Aus RN-Wissen.de
Wechseln zu: Navigation, Suche
Balkonkraftwerk Speicher und Wechselrichter Tests und Tutorials

Unter Robotik verstehen wir hier ganz allgemein die Beschäftigung mit Robotern. Wenn man als "Roboter" ein Gerät bezeichnet, das sich autonom (selbständig) in seiner Umwelt bewegt (und zurechtfindet), dann hat man eine Materie vor sich, die keinen Aspekt der modernen Technologie auslässt.

Kettenroboter sind besonders beliebt bei Bastlern.

Da ist also mal

  • Ein Fahrzeug, oder eben irgendetwas, was sich aus eigener Kraft bewegen kann
  • Eine mehr oder weniger große Menge von elektronischem Zeugs, das die Steuerung davon übernimmt

Beide Bereiche können recht anspruchsvoll sein, da ist es schon gut, wenn man irgendwelche Vorkenntnisse hat. Aber wenn nicht: alles kann man lernen, und jeder hat einmal angefangen.

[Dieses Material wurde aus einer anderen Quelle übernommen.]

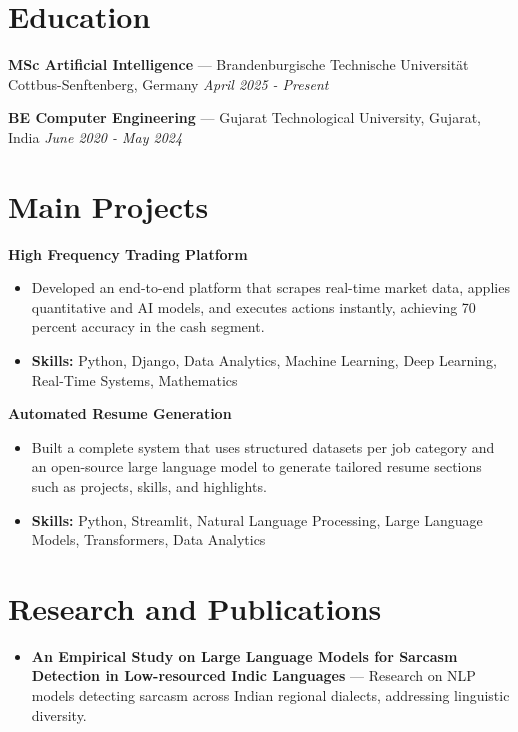 \documentclass[a4paper,10pt]{article}
\begin{document}
\section*{Education}
\textbf{MSc Artificial Intelligence} — Brandenburgische Technische Universität Cottbus-Senftenberg, Germany \hfill \textit{April 2025 - Present}\par
\vspace{1.5pt}
\textbf{BE Computer Engineering} — Gujarat Technological University, Gujarat, India \hfill \textit{June 2020 - May 2024}\par

\section*{Main Projects}
\textbf{High Frequency Trading Platform}\par
\vspace{1pt}
\begin{itemize}
  \item Developed an end-to-end platform that scrapes real-time market data, applies quantitative and AI models, and executes actions instantly, achieving 70 percent accuracy in the cash segment.
  \item \textbf{Skills:} Python, Django, Data Analytics, Machine Learning, Deep Learning, Real-Time Systems, Mathematics
\end{itemize}
\vspace{3pt}
\textbf{Automated Resume Generation}\par
\vspace{1pt}
\begin{itemize}
  \item Built a complete system that uses structured datasets per job category and an open-source large language model to generate tailored resume sections such as projects, skills, and highlights.
  \item \textbf{Skills:} Python, Streamlit, Natural Language Processing, Large Language Models, Transformers, Data Analytics
\end{itemize}

\section*{Research and Publications}
\begin{itemize}
\item \textbf{An Empirical Study on Large Language Models for Sarcasm Detection in Low-resourced Indic Languages} — Research on NLP models detecting sarcasm across Indian regional dialects, addressing linguistic diversity.
\end{itemize}
\end{document}
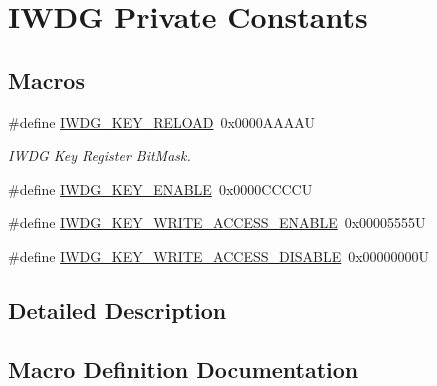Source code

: \hypertarget{group___i_w_d_g___private___constants}{}\section{I\+W\+DG Private Constants}
\label{group___i_w_d_g___private___constants}
\subsection*{Macros}
\begin{DoxyCompactItemize}
\item 
\#define \hyperlink{group___i_w_d_g___private___constants_ga33abf7b7c76dfda6b6380448a1d28966}{I\+W\+D\+G\+\_\+\+K\+E\+Y\+\_\+\+R\+E\+L\+O\+AD}~0x0000\+A\+A\+A\+AU
\begin{DoxyCompactList}\small\item\em I\+W\+DG Key Register Bit\+Mask. \end{DoxyCompactList}\item 
\#define \hyperlink{group___i_w_d_g___private___constants_ga493295d56bb62752982234755612386f}{I\+W\+D\+G\+\_\+\+K\+E\+Y\+\_\+\+E\+N\+A\+B\+LE}~0x0000\+C\+C\+C\+CU
\item 
\#define \hyperlink{group___i_w_d_g___private___constants_ga90fbb0a5e42ed25b44c0330ad75724e6}{I\+W\+D\+G\+\_\+\+K\+E\+Y\+\_\+\+W\+R\+I\+T\+E\+\_\+\+A\+C\+C\+E\+S\+S\+\_\+\+E\+N\+A\+B\+LE}~0x00005555U
\item 
\#define \hyperlink{group___i_w_d_g___private___constants_ga9e63bed9af448ad96c4621e74230a415}{I\+W\+D\+G\+\_\+\+K\+E\+Y\+\_\+\+W\+R\+I\+T\+E\+\_\+\+A\+C\+C\+E\+S\+S\+\_\+\+D\+I\+S\+A\+B\+LE}~0x00000000U
\end{DoxyCompactItemize}


\subsection{Detailed Description}


\subsection{Macro Definition Documentation}
\mbox{\label{group___i_w_d_g___private___constants_ga493295d56bb62752982234755612386f}} 

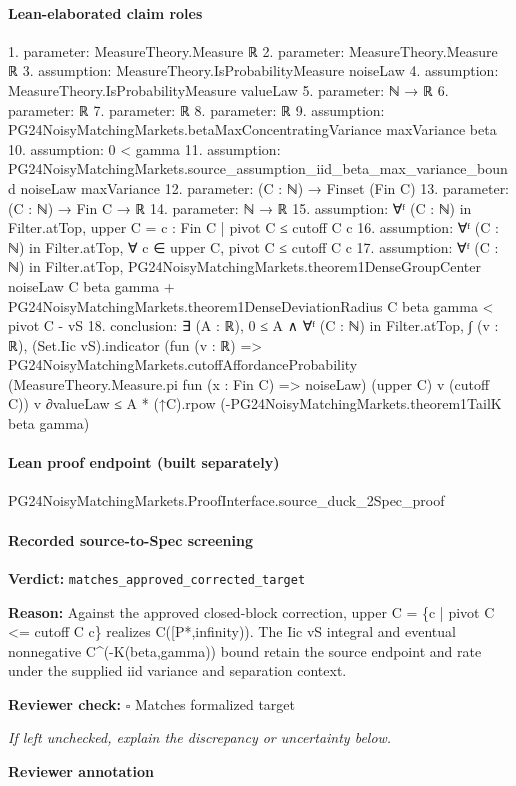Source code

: \documentclass[10pt]{article}
\newcommand{\reviewerbox}{%
  \par\noindent\fbox{\parbox{0.96\linewidth}{\rule{0pt}{0.38in}}}\par
}
\newcommand{\reviewmatch}[1]{%
  \par\noindent\textbf{Reviewer check:} $\square$\; #1\par
  \noindent\emph{If left unchecked, explain the discrepancy or uncertainty below.}\par
}
\begin{document}
\paragraph{Lean-elaborated claim roles}\begin{ReviewVerbatim}
1. parameter: MeasureTheory.Measure ℝ
2. parameter: MeasureTheory.Measure ℝ
3. assumption: MeasureTheory.IsProbabilityMeasure noiseLaw
4. assumption: MeasureTheory.IsProbabilityMeasure valueLaw
5. parameter: ℕ → ℝ
6. parameter: ℝ
7. parameter: ℝ
8. parameter: ℝ
9. assumption: PG24NoisyMatchingMarkets.betaMaxConcentratingVariance maxVariance beta
10. assumption: 0 < gamma
11. assumption: PG24NoisyMatchingMarkets.source_assumption_iid_beta_max_variance_bound noiseLaw maxVariance
12. parameter: (C : ℕ) → Finset (Fin C)
13. parameter: (C : ℕ) → Fin C → ℝ
14. parameter: ℕ → ℝ
15. assumption: ∀ᶠ (C : ℕ) in Filter.atTop, upper C = {c : Fin C | pivot C ≤ cutoff C c}
16. assumption: ∀ᶠ (C : ℕ) in Filter.atTop, ∀ c ∈ upper C, pivot C ≤ cutoff C c
17. assumption: ∀ᶠ (C : ℕ) in Filter.atTop,
  PG24NoisyMatchingMarkets.theorem1DenseGroupCenter noiseLaw C beta gamma +
      PG24NoisyMatchingMarkets.theorem1DenseDeviationRadius C beta gamma <
    pivot C - vS
18. conclusion: ∃ (A : ℝ),
  0 ≤ A ∧
    ∀ᶠ (C : ℕ) in Filter.atTop,
      ∫ (v : ℝ),
          (Set.Iic vS).indicator
            (fun (v : ℝ) =>
              PG24NoisyMatchingMarkets.cutoffAffordanceProbability
                (MeasureTheory.Measure.pi fun (x : Fin C) => noiseLaw) (upper C) v (cutoff C))
            v ∂valueLaw ≤
        A * (↑C).rpow (-PG24NoisyMatchingMarkets.theorem1TailK beta gamma)
\end{ReviewVerbatim}

\paragraph{Lean proof endpoint (built separately)}\begin{ReviewVerbatim}
PG24NoisyMatchingMarkets.ProofInterface.source_duck_2Spec_proof
\end{ReviewVerbatim}

\paragraph{Recorded source-to-Spec screening}
\textbf{Verdict:} \texttt{matches\_approved\_corrected\_target}
\\
{\raggedright
\textbf{Reason:} Against the approved closed-\allowbreak{}block correction, upper C = \{c | pivot C <= cutoff C c\} realizes C([P*,infinity)).\allowbreak{} The Iic vS integral and eventual nonnegative C\textasciicircum{}(-\allowbreak{}K(beta,gamma)) bound retain the source endpoint and rate under the supplied iid variance and separation context.\allowbreak{}
\par}
\reviewmatch{Matches formalized target}
\noindent\textbf{Reviewer annotation}\par
\reviewerbox
\clearpage
\hypertarget{source-claim-8894ff8f48aa126b}{}
\end{document}
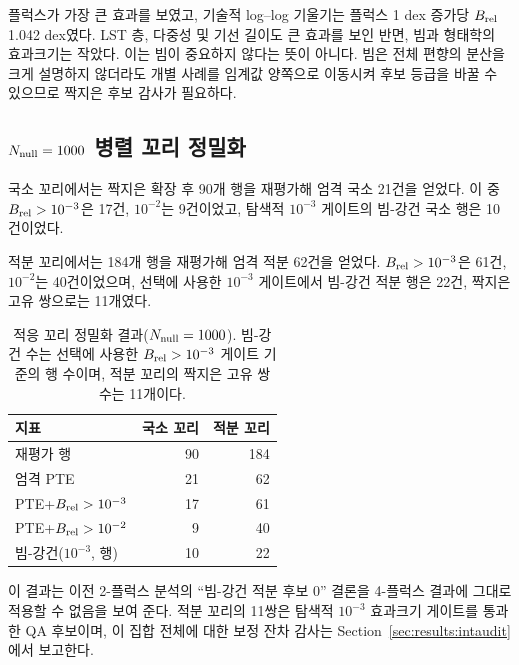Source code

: \documentclass[final,5p,times]{elsarticle}
\newcommand{\AnovaFluxSlope}{1.042}
\newcommand{\NLocalTailRows}{90}
\newcommand{\NLocalTailStrict}{21}
\newcommand{\NLocalTailPhysEthree}{17}
\newcommand{\NLocalTailPhysEtwo}{9}
\newcommand{\NLocalTailBeamRobustEthree}{10}
\newcommand{\NIntTailRows}{184}
\newcommand{\NIntTailStrict}{62}
\newcommand{\NIntTailPhysEthree}{61}
\newcommand{\NIntTailPhysEtwo}{40}
\newcommand{\NIntTailBeamRobustEthree}{22}
\newcommand{\NIntAuditPairs}{11}
\begin{document}
플럭스가 가장 큰 효과를 보였고, 기술적 log--log 기울기는 플럭스
1 dex 증가당 $B_{\rm rel}$ \AnovaFluxSlope{} dex였다. LST 층,
다중성 및 기선 길이도 큰 효과를 보인 반면, 빔과 형태학의 효과크기는
작았다. 이는 빔이 중요하지 않다는 뜻이 아니다. 빔은 전체 편향의
분산을 크게 설명하지 않더라도 개별 사례를 임계값 양쪽으로 이동시켜
후보 등급을 바꿀 수 있으므로 짝지은 후보 감사가 필요하다.

\subsection{$N_{\rm null}=1000$ 병렬 꼬리 정밀화}
\label{sec:results:tail}

국소 꼬리에서는 짝지은 확장 후 \NLocalTailRows{}개 행을 재평가해
엄격 국소 \NLocalTailStrict{}건을 얻었다. 이 중
$B_{\rm rel}>10^{-3}$은 \NLocalTailPhysEthree{}건,
$10^{-2}$는 \NLocalTailPhysEtwo{}건이었고, 탐색적
$10^{-3}$ 게이트의 빔-강건 국소 행은
\NLocalTailBeamRobustEthree{}건이었다.

적분 꼬리에서는 \NIntTailRows{}개 행을 재평가해 엄격 적분
\NIntTailStrict{}건을 얻었다. $B_{\rm rel}>10^{-3}$은
\NIntTailPhysEthree{}건, $10^{-2}$는 \NIntTailPhysEtwo{}건이었으며,
선택에 사용한 $10^{-3}$ 게이트에서 빔-강건 적분 행은
\NIntTailBeamRobustEthree{}건, 짝지은 고유 쌍으로는
\NIntAuditPairs{}개였다.

\begin{table}[!t]
\centering
\small
\caption{적응 꼬리 정밀화 결과($N_{\rm null}=1000$). 빔-강건 수는
선택에 사용한 $B_{\rm rel}>10^{-3}$ 게이트 기준의 행 수이며, 적분
꼬리의 짝지은 고유 쌍 수는 \NIntAuditPairs{}개이다.}
\label{tab:tail}
\begin{tabular}{lrr}
\toprule
지표 & 국소 꼬리 & 적분 꼬리 \\
\midrule
재평가 행 & \NLocalTailRows & \NIntTailRows \\
엄격 PTE & \NLocalTailStrict & \NIntTailStrict \\
PTE+$B_{\rm rel}>10^{-3}$ & \NLocalTailPhysEthree & \NIntTailPhysEthree \\
PTE+$B_{\rm rel}>10^{-2}$ & \NLocalTailPhysEtwo & \NIntTailPhysEtwo \\
빔-강건($10^{-3}$, 행) & \NLocalTailBeamRobustEthree & \NIntTailBeamRobustEthree \\
\bottomrule
\end{tabular}
\end{table}

이 결과는 이전 2-플럭스 분석의 ``빔-강건 적분 후보 0'' 결론을
4-플럭스 결과에 그대로 적용할 수 없음을 보여 준다. 적분 꼬리의
\NIntAuditPairs{}쌍은 탐색적 $10^{-3}$ 효과크기 게이트를 통과한
QA 후보이며, 이 집합 전체에 대한 보정 잔차 감사는
Section~\ref{sec:results:intaudit}에서 보고한다.
\end{document}

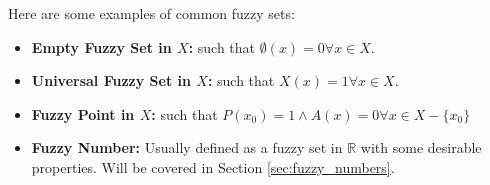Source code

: \begin{example}
    Here are some examples of common fuzzy sets:
    \begin{itemize}
        \item \textbf{Empty Fuzzy Set in $X$:} such that $\emptyset(x)=0 \forall x \in X$.
        \item \textbf{Universal Fuzzy Set in $X$:} such that $X(x)=1  \forall x \in X$.
        \item \textbf{Fuzzy Point in $X$:} such that $P(x_0)=1 \land A(x)=0 \forall x \in X-\{x_0\}$
        \item \textbf{Fuzzy Number:} Usually defined as a fuzzy set in $\mathbb{R}$ with some desirable properties. Will be covered in Section \ref{sec:fuzzy_numbers}.
    \end{itemize}
\end{example}
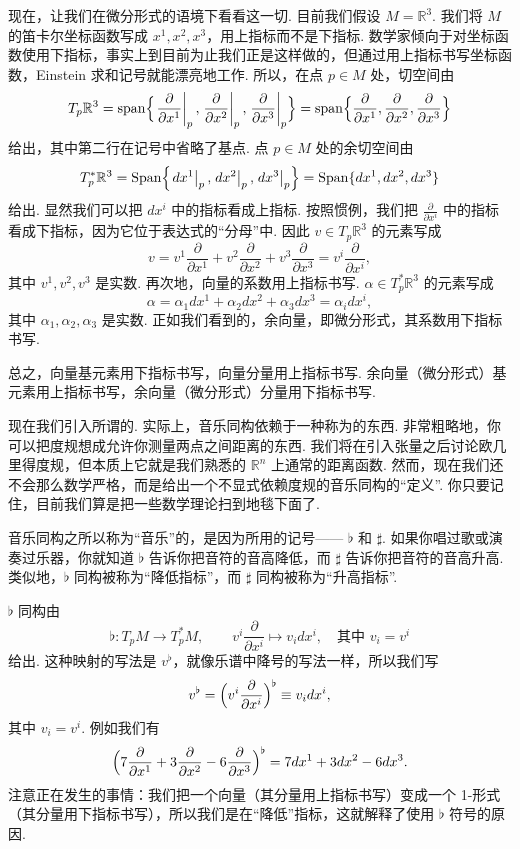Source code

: 现在，让我们在微分形式的语境下看看这一切. 目前我们假设 $M=\mathbb{R}^3$. 我们将 $M$ 的笛卡尔坐标函数写成 $x^1,x^2,x^3$，用上指标而不是下指标. 数学家倾向于对坐标函数使用下指标，事实上到目前为止我们正是这样做的，但通过用上指标书写坐标函数，Einstein 求和记号就能漂亮地工作. 所以，在点 $p\in M$ 处，切空间由
\[
T_p\mathbb{R}^3=\operatorname{span}\Bigl\{\left.\frac{\partial}{\partial x^1}\right|_p,\left.\frac{\partial}{\partial x^2}\right|_p,\left.\frac{\partial}{\partial x^3}\right|_p\Bigr\}
=\operatorname{span}\Bigl\{\frac{\partial}{\partial x^1},\frac{\partial}{\partial x^2},\frac{\partial}{\partial x^3}\Bigr\}
\]
给出，其中第二行在记号中省略了基点. 点 $p\in M$ 处的余切空间由
\[
T_p^*\mathbb{R}^3=\operatorname{Span}\Bigl\{\left.dx^1\right|_p,\left.dx^2\right|_p,\left.dx^3\right|_p\Bigr\}
=\operatorname{Span}\{dx^1,dx^2,dx^3\}
\]
给出. 显然我们可以把 $dx^i$ 中的指标看成上指标. 按照惯例，我们把 $\frac{\partial}{\partial x^i}$ 中的指标看成下指标，因为它位于表达式的``分母''中. 因此 $v\in T_p\mathbb{R}^3$ 的元素写成
\[
v=v^1\frac{\partial}{\partial x^1}+v^2\frac{\partial}{\partial x^2}+v^3\frac{\partial}{\partial x^3}=v^i\frac{\partial}{\partial x^i},
\]
其中 $v^1,v^2,v^3$ 是实数. 再次地，向量的系数用上指标书写. $\alpha\in T_p^*\mathbb{R}^3$ 的元素写成
\[
\alpha=\alpha_1dx^1+\alpha_2dx^2+\alpha_3dx^3=\alpha_idx^i,
\]
其中 $\alpha_1,\alpha_2,\alpha_3$ 是实数. 正如我们看到的，余向量，即微分形式，其系数用下指标书写.

总之，向量基元素用下指标书写，向量分量用上指标书写. 余向量（微分形式）基元素用上指标书写，余向量（微分形式）分量用下指标书写.

现在我们引入所谓的. 实际上，音乐同构依赖于一种称为的东西. 非常粗略地，你可以把度规想成允许你测量两点之间距离的东西. 我们将在引入张量之后讨论欧几里得度规，但本质上它就是我们熟悉的 $\mathbb{R}^n$ 上通常的距离函数. 然而，现在我们还不会那么数学严格，而是给出一个不显式依赖度规的音乐同构的``定义''. 你只要记住，目前我们算是把一些数学理论扫到地毯下面了.

音乐同构之所以称为``音乐''的，是因为所用的记号—— $\flat$ 和 $\sharp$. 如果你唱过歌或演奏过乐器，你就知道 $\flat$ 告诉你把音符的音高降低，而 $\sharp$ 告诉你把音符的音高升高. 类似地，$\flat$ 同构被称为``降低指标''，而 $\sharp$ 同构被称为``升高指标''.

$\flat$ 同构由
\[
\flat:T_pM\longrightarrow T_p^*M,\qquad v^i\frac{\partial}{\partial x^i}\longmapsto v_idx^i,\quad\text{其中 }v_i=v^i
\]
给出. 这种映射的写法是 $v^{\flat}$，就像乐谱中降号的写法一样，所以我们写
\[
v^{\flat}=\Bigl(v^i\frac{\partial}{\partial x^i}\Bigr)^{\flat}\equiv v_idx^i,
\]
其中 $v_i=v^i$. 例如我们有
\[
\Bigl(7\frac{\partial}{\partial x^1}+3\frac{\partial}{\partial x^2}-6\frac{\partial}{\partial x^3}\Bigr)^{\flat}=7dx^1+3dx^2-6dx^3.
\]
注意正在发生的事情：我们把一个向量（其分量用上指标书写）变成一个 1-形式（其分量用下指标书写），所以我们是在``降低''指标，这就解释了使用 $\flat$ 符号的原因.


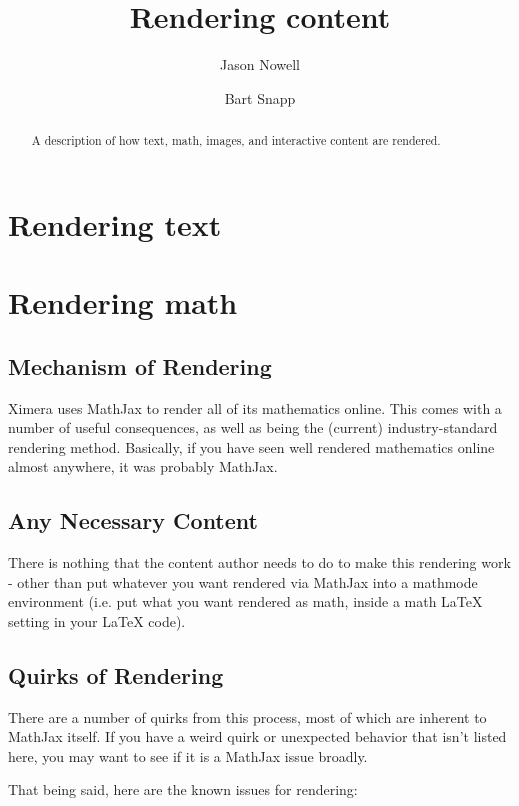 \documentclass{ximera}
\title{Rendering content}
\author{Jason Nowell \and Bart Snapp}
\begin{document}
\begin{abstract}
    A description of how text, math, images, and interactive content are rendered.
\end{abstract}
\maketitle
    
\section{Rendering text}



\section{Rendering math}
    \subsection*{Mechanism of Rendering}
        Ximera uses MathJax to render all of its mathematics online. This comes with a number of useful consequences, as well as being the (current) industry-standard rendering method. Basically, if you have seen well rendered mathematics online almost anywhere, it was probably MathJax.
     
     
    \subsection{Any Necessary Content}
        There is nothing that the content author needs to do to make this rendering work - other than put whatever you want rendered via MathJax into a mathmode environment (i.e. put what you want rendered as math, inside a math LaTeX setting in your LaTeX code).
     
     
    \subsection{Quirks of Rendering}
        There are a number of quirks from this process, most of which are inherent to MathJax itself. If you have a weird quirk or unexpected behavior that isn't listed here, you may want to see if it is a MathJax issue broadly.
         
        That being said, here are the known issues for rendering:
         
\end{document}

Einen Rat würde ich nur jemandem geben, der sich mit dieser hochinteressanten Materie beschäftigen will:

  • Die Kluft zwischen den Erwartungen und dem Können sollte nicht zu groß sein
  • Man sollte die Latte nur immer ein Stückchen höher setzen, als man im Moment auch überspringen kann

Also nicht einen Roboter bauen wollen, der springen, tanzen und singen kann, wenn man nicht schon wenigsten einen Beam-Roboter gebaut hat.

Kaufen oder bauen ?

Es ist taktisch günstig, immer ein Bein auf sicherem Boden zu haben, während man mit dem anderen den nächsten Schritt wagt. Sprich, je mehr man selbst macht, desto vielfältiger sind auch die Fehlerquellen, und umso schwieriger ist es, diese Fehler dann zu finden. Ich würde schon raten, erst mal das, was man weniger beherrscht, zuzukaufen. Weiters interessiert ja auch nicht jeden sowohl die Mechanik als auch die Elektronik. Es gibt auch sicher welche, die interessiert überhaupt nur die Programmierung, die wollen eigentlich garnix basteln.

Also was spricht wofür ?

Bauen:

  • Völlige Freiheit beim Design und bei der Umsetzung
  • Man kann vorhandenes Material einsetzen damit und überhaupt Geld sparen
  • Hat man etwas selbst gebaut, ist die Freude, wenn's funktioniert, natürlich groß
  • Wenn es nicht geht, ist es nicht ganz so schlimm, denn dann kann man sagen, dass man noch üben müsse

Kauf:

  • Man hat doch eine gewisse Funktionsgarantie
  • Klappt etwas nicht, gibt es Hilfe
  • Der Bau-, Lern- und Forschungsaufwand ist geringer
  • Das ganze Risiko eines Fehlschlages ist gesenkt oder umgekehrt: Man kann eher mit einem Erfolg rechnen
  • Es kann aber auch sein, dass es nicht geht. Das kann echt enttäuschend sein; viel Geld ausgegeben und es geht nicht

Natürlich gibt es auch die Mischvarianten. So gibt es zum Beispiel fertige Komponennten oder getestete Projekte (wie die RN-Projekte) welche den Bau und die Erfolgsaussichten eines größeren Projektes durch den modulartigen Aufbau verbessern.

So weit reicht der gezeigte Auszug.